(Saved data entries)

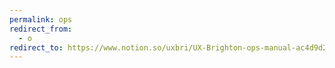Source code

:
 ```yaml
---
permalink: ops
redirect_from:
  - o
redirect_to: https://www.notion.so/uxbri/UX-Brighton-ops-manual-ac4d9d221f0442d6850bfa3631166657
---
```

Problem
Would you mind returning each entry above word for word, skipping the images?

Answer for this exercise
Source code

:
 ```yaml
---
permalink: ops
redirect_from:
  - o
redirect_to: https://www.notion.so/uxbri/UX-Brighton-ops-manual-ac4d9d221f0442d6850bfa3631166657
---
```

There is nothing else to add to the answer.